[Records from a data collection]
== Segment start ==
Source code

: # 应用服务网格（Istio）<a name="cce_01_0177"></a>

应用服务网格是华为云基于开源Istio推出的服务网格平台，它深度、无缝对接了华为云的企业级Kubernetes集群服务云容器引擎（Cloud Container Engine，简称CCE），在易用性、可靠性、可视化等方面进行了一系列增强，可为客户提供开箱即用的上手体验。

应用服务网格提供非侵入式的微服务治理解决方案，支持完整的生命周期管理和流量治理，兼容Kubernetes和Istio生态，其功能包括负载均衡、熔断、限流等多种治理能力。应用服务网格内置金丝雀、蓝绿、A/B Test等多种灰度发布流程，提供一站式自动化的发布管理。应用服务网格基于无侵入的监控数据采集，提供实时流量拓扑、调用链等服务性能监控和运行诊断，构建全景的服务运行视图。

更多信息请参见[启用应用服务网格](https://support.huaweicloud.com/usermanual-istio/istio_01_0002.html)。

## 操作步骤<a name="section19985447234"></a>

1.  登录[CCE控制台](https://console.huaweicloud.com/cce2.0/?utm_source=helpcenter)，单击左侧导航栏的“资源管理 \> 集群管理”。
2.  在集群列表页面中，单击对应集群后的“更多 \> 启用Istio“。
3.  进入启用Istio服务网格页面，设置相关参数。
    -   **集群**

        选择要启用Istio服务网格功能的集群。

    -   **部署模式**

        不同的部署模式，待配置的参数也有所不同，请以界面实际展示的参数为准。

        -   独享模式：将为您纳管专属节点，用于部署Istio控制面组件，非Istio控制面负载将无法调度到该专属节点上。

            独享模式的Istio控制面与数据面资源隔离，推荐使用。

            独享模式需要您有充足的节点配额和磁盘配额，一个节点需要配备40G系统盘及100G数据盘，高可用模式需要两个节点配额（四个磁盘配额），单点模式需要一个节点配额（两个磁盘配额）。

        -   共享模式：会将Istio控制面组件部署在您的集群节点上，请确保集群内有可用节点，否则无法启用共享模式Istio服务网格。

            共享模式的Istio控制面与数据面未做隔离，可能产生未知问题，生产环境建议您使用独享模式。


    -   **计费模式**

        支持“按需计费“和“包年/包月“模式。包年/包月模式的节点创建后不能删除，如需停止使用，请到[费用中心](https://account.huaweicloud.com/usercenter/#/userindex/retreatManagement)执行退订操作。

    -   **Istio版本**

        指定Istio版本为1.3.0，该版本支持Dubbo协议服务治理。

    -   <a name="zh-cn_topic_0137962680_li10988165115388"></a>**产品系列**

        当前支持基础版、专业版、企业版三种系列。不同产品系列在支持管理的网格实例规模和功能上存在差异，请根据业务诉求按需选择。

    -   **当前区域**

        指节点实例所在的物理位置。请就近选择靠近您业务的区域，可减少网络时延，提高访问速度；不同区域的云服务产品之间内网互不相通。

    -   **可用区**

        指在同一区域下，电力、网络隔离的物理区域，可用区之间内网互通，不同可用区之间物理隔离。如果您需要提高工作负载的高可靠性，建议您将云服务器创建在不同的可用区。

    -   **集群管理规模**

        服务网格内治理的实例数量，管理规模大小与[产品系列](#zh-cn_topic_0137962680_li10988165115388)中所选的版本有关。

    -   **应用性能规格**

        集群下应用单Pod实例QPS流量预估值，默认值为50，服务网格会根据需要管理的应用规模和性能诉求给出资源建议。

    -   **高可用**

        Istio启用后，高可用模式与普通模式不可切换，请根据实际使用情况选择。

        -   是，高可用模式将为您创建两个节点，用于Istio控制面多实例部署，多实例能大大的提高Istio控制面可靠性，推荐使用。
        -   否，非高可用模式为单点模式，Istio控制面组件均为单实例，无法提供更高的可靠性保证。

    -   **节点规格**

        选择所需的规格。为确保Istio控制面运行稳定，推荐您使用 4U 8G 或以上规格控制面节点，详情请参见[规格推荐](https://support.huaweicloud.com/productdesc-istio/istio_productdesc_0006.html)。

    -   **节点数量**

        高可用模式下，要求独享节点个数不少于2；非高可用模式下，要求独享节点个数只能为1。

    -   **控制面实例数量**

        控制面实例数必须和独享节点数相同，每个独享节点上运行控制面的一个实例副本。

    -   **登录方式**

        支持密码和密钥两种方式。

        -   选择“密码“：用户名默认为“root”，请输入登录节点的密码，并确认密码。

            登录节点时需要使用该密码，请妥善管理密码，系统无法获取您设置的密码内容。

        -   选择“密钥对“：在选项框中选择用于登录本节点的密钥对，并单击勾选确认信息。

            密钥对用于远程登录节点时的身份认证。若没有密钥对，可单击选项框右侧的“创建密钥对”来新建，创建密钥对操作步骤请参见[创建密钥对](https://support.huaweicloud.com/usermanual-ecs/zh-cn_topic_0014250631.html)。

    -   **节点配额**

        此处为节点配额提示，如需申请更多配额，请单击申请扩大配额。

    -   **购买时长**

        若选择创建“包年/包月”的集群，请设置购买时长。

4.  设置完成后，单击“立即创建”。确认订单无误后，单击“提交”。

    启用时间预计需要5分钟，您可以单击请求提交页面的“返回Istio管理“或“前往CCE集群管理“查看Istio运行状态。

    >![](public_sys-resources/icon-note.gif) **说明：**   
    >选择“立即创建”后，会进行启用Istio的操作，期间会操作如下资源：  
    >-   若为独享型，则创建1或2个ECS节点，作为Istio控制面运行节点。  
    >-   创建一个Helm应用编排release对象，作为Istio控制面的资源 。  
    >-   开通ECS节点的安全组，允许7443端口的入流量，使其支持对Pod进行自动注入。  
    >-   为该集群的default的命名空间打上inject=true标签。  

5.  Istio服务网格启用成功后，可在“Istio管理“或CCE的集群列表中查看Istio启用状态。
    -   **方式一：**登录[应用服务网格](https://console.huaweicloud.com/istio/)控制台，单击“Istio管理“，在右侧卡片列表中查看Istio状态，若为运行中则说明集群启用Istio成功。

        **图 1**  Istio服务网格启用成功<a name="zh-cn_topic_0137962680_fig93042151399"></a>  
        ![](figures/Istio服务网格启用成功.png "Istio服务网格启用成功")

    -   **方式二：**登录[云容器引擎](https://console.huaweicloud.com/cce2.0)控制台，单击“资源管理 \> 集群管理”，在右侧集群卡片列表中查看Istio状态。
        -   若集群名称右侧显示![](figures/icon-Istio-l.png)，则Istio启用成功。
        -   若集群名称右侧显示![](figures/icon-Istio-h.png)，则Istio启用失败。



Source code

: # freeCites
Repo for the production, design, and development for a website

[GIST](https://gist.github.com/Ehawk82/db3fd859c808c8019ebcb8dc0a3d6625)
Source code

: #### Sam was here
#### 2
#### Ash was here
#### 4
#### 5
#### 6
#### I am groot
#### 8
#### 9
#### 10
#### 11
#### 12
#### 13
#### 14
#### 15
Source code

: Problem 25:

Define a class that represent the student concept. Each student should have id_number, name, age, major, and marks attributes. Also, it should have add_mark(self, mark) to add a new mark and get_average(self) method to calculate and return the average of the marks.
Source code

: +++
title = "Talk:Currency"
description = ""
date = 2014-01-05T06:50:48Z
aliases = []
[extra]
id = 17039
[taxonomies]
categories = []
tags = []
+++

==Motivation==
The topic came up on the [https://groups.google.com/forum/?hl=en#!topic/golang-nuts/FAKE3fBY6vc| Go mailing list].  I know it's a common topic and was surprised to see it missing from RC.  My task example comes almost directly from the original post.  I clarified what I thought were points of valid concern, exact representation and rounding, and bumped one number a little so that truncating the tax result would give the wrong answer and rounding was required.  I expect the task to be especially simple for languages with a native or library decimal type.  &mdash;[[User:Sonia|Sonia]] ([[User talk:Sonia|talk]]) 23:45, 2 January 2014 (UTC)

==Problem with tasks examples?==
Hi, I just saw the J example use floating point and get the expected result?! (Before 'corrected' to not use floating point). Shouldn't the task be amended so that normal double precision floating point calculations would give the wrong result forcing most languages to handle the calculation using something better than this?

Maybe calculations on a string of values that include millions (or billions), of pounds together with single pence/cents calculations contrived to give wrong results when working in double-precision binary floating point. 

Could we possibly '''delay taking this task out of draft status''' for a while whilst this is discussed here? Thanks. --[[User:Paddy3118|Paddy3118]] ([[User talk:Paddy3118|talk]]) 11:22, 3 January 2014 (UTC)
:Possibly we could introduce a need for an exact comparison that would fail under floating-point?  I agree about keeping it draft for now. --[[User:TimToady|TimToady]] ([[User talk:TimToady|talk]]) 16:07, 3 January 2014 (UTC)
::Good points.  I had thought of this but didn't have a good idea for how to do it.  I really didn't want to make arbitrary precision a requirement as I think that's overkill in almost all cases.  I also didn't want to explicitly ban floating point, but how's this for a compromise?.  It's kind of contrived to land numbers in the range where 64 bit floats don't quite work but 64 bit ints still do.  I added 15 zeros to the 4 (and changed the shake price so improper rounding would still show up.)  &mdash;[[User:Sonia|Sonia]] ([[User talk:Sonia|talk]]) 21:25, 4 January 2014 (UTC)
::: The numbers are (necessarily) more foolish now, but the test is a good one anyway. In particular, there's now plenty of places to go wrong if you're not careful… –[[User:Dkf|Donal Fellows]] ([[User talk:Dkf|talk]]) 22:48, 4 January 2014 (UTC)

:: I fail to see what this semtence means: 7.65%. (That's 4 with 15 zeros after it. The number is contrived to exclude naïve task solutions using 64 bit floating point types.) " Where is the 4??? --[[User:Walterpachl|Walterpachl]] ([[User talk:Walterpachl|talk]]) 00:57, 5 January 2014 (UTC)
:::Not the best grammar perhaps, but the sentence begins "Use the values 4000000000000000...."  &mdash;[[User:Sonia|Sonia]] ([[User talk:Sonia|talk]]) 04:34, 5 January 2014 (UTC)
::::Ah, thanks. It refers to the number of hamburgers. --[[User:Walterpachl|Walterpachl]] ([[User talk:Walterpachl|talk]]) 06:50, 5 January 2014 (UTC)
== Segment end ==
**Task directions**.
Looking at the data above, write out exactly the lines that start at the one containing "Sam was here" and end at the one containing "Maybe calculations on"; include both and nothing beyond.

**Task answer**.
: #### Sam was here
#### 2
#### Ash was here
#### 4
#### 5
#### 6
#### I am groot
#### 8
#### 9
#### 10
#### 11
#### 12
#### 13
#### 14
#### 15
Source code

: Problem 25:

Define a class that represent the student concept. Each student should have id_number, name, age, major, and marks attributes. Also, it should have add_mark(self, mark) to add a new mark and get_average(self) method to calculate and return the average of the marks.
Source code

: +++
title = "Talk:Currency"
description = ""
date = 2014-01-05T06:50:48Z
aliases = []
[extra]
id = 17039
[taxonomies]
categories = []
tags = []
+++

==Motivation==
The topic came up on the [https://groups.google.com/forum/?hl=en#!topic/golang-nuts/FAKE3fBY6vc| Go mailing list].  I know it's a common topic and was surprised to see it missing from RC.  My task example comes almost directly from the original post.  I clarified what I thought were points of valid concern, exact representation and rounding, and bumped one number a little so that truncating the tax result would give the wrong answer and rounding was required.  I expect the task to be especially simple for languages with a native or library decimal type.  &mdash;[[User:Sonia|Sonia]] ([[User talk:Sonia|talk]]) 23:45, 2 January 2014 (UTC)

==Problem with tasks examples?==
Hi, I just saw the J example use floating point and get the expected result?! (Before 'corrected' to not use floating point). Shouldn't the task be amended so that normal double precision floating point calculations would give the wrong result forcing most languages to handle the calculation using something better than this?

Maybe calculations on a string of values that include millions (or billions), of pounds together with single pence/cents calculations contrived to give wrong results when working in double-precision binary floating point. 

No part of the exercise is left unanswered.